O projeto agora segue para o Senado, desde que não haja um pedido de análise pelo Plenário da Câmara. Caso aprovado, ele vai alterar a Política Nacional de Proteção dos Direitos da Pessoa com Transtorno do Espectro Autista, modernizando o arcabouço legal existente. A legislação atual já proíbe que pessoas com TEA sejam submetidas a tratamento degradante, privadas de liberdade ou do convívio familiar e que sofram discriminação em virtude de sua condição. Contudo, a nova medida promete fortalecer ainda mais essas garantias.
Os deputados Amom Mandel e Duda Ramos, autores da proposta, destacaram que a exigência de comprovar que uma agressão foi motivada pela condição autista da vítima tem dificultado a responsabilização de agressores.
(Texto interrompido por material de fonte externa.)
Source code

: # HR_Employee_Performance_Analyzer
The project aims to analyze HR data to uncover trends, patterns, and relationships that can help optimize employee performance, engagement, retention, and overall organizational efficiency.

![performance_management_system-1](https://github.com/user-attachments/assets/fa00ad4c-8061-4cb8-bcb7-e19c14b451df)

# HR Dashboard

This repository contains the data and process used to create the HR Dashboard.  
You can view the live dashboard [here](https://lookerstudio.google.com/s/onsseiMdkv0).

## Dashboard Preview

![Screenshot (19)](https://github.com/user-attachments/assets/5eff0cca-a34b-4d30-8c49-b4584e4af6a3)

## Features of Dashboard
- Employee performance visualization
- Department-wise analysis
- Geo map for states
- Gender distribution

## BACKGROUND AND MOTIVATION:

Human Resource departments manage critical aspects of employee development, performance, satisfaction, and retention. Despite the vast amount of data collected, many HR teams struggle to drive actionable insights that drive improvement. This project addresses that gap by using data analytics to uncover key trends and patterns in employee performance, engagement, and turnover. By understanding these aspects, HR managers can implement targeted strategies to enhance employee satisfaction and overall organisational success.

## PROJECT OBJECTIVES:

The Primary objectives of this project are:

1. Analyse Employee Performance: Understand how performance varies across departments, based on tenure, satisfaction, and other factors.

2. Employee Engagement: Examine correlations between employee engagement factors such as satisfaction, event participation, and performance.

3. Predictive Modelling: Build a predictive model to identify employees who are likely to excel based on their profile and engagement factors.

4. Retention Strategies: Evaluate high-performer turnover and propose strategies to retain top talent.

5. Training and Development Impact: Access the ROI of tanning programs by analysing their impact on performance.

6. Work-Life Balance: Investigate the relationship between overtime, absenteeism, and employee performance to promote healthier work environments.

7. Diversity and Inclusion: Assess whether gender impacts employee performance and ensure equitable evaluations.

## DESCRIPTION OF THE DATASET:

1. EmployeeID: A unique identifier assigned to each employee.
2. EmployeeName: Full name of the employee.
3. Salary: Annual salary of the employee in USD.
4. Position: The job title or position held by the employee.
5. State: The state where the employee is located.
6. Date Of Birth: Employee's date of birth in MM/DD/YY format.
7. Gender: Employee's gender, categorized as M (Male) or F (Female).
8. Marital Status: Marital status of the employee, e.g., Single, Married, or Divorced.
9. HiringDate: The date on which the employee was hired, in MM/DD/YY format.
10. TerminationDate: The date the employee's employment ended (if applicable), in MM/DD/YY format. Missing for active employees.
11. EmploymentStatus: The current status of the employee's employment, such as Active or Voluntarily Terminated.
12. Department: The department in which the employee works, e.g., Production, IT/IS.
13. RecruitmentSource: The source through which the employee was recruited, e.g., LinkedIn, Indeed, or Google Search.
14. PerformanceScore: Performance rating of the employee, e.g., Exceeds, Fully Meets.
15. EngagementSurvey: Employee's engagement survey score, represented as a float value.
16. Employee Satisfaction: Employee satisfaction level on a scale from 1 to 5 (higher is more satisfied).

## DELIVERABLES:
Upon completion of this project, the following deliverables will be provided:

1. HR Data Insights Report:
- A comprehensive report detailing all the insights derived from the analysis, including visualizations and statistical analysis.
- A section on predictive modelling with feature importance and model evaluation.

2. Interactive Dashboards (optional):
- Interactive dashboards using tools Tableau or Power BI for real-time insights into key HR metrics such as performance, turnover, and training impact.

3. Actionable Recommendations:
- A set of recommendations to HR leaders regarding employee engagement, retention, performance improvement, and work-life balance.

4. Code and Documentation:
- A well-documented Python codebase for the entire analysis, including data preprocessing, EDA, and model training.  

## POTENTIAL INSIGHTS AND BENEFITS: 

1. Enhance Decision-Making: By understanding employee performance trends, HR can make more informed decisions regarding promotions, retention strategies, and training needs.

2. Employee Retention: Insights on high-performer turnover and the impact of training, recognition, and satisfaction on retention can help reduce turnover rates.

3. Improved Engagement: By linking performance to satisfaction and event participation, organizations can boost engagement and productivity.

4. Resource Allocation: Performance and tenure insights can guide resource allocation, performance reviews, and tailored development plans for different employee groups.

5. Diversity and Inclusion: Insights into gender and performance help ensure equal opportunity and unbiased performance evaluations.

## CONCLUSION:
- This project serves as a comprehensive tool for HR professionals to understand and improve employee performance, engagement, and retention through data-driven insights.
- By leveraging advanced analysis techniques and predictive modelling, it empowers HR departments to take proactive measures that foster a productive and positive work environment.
Mandel enfatizou que a complexidade em provar a ligação direta entre o ato de violência e a condição do autista faz com que muitos casos fiquem impunes. “Muitos casos acabam sem punição porque não se pode provar que o ato foi motivado diretamente pela condição autista da vítima”, afirmou.
O relator do projeto, deputado Alex Manente, por sua vez, ressaltou a importância da proposta, declarando que ela não apenas reforça a proibição da discriminação, mas também amplia as proteções legais existentes, garantindo que nenhum preceito hierárquico superior seja infringido. Essa mudança representa um avanço significativo na luta pelos direitos das pessoas com TEA, propondo um ambiente mais inclusivo e justo.
Para que a proposta se converta em lei, ainda é necessária a aprovação tanto pela Câmara quanto pelo Senado, um passo crucial na promoção de direitos e respeito à diversidade no país.